Mr. Wiley left Rochester thirty-four years ago an dhis temporary return Friday night was the occasion for one of the most outstanding greetings which this community has ever accorded a private citizen. Three hundred guests, representing leaders in the civic, educational, business and journalistic circles, attended. Greetings were received from President Hoover, former President Coolidge, Chief Justice Taft, Governor Franklin D. Roosevelt, Mayor James J. Walker, former Governor Alfred E. Smith, Owen D. Young, Mayor Wilson of Rochester, and Governor Sampson of Kentucky.
Mr. Wiley was presented with a bound volume containing the personal felicitations of 200 friends and a plaque bearing his portrait in bas-relief. The first presentation was made by Frank E. Gannett and the latter, a gift from the Broadway Association of New York City of which Mr. Wiley is Vice-President, by John A. Harris, its President.

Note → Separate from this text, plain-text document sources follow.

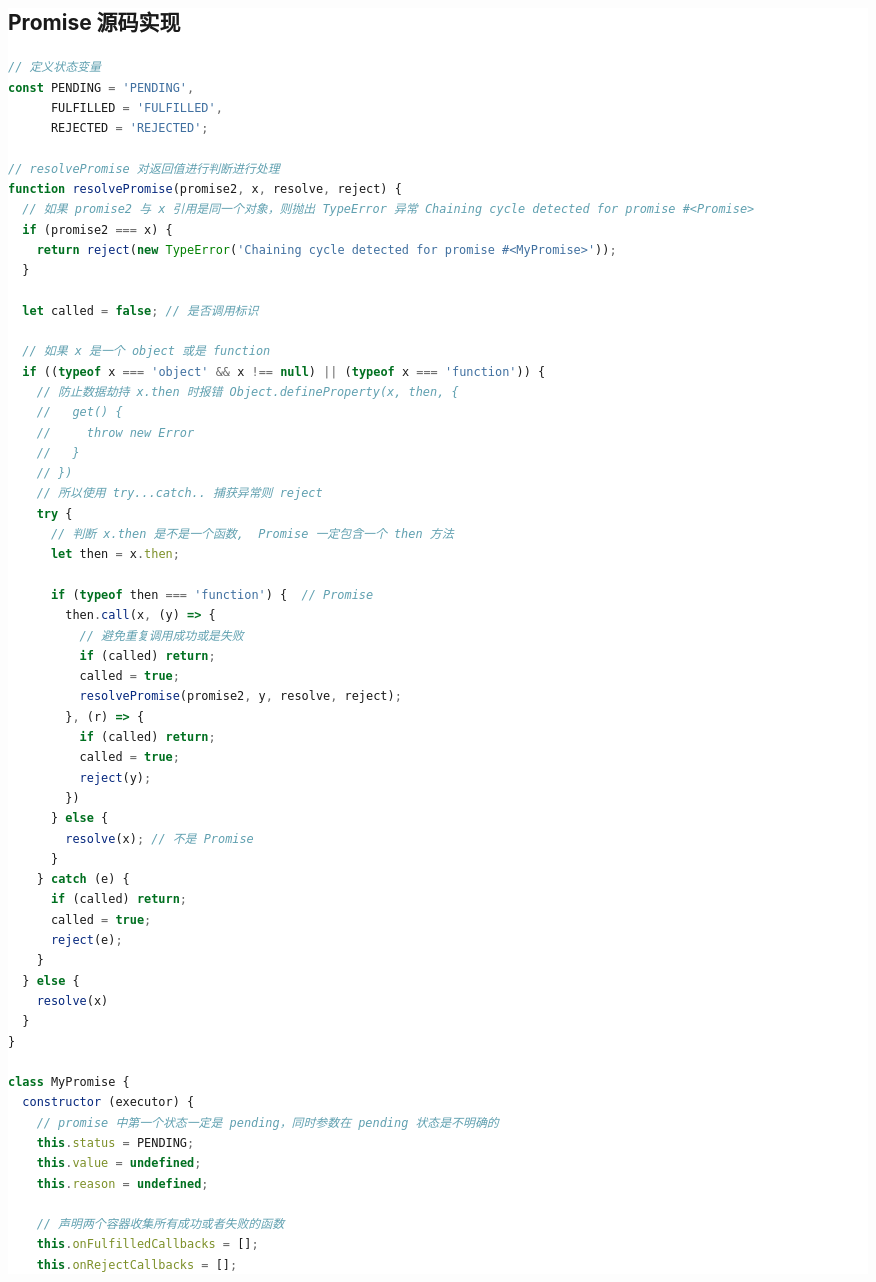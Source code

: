 ## Promise 源码实现
```javascript
// 定义状态变量
const PENDING = 'PENDING',
      FULFILLED = 'FULFILLED',
      REJECTED = 'REJECTED';

// resolvePromise 对返回值进行判断进行处理
function resolvePromise(promise2, x, resolve, reject) {
  // 如果 promise2 与 x 引用是同一个对象，则抛出 TypeError 异常 Chaining cycle detected for promise #<Promise>
  if (promise2 === x) {
    return reject(new TypeError('Chaining cycle detected for promise #<MyPromise>'));
  }

  let called = false; // 是否调用标识

  // 如果 x 是一个 object 或是 function
  if ((typeof x === 'object' && x !== null) || (typeof x === 'function')) {
    // 防止数据劫持 x.then 时报错 Object.defineProperty(x, then, {
    //   get() {
    //     throw new Error
    //   }
    // })
    // 所以使用 try...catch.. 捕获异常则 reject
    try {
      // 判断 x.then 是不是一个函数,  Promise 一定包含一个 then 方法
      let then = x.then;

      if (typeof then === 'function') {  // Promise 
        then.call(x, (y) => {
          // 避免重复调用成功或是失败
          if (called) return;
          called = true;
          resolvePromise(promise2, y, resolve, reject);
        }, (r) => {
          if (called) return;
          called = true;
          reject(y);
        })
      } else {
        resolve(x); // 不是 Promise
      }
    } catch (e) {
      if (called) return;
      called = true;
      reject(e);
    } 
  } else {
    resolve(x)
  }
}
　
class MyPromise {
  constructor (executor) {
    // promise 中第一个状态一定是 pending，同时参数在 pending 状态是不明确的
    this.status = PENDING;
    this.value = undefined;
    this.reason = undefined;

    // 声明两个容器收集所有成功或者失败的函数
    this.onFulfilledCallbacks = [];
    this.onRejectCallbacks = [];

```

Tribute to Mr. Wiley’s distinguished services to the New York “Times” was paid by Adolph S. Ochs, publisher of the New York “Times,” who was one of the principal speakers at the dinner. Others who delivered addresses were Frank E. Gannett, Rev. Frances P. Duffy, Samuel W. Reyburn, William F. Butler, President of the Rochester Press Club: John M. Davis, Dr. John A. Harris of New York, and Mr. Wiley himself. John J. McInerney was toastmaster.
Mr. Wiley’s 80 year old mother, Mrs. Regina Wiley, his sisters, Mrs. Abraham Benedict, Misses Carrie, Belle, Fannie and Claire Wiley, and his brother-in-law, Abraham Benedict, attended the dinner.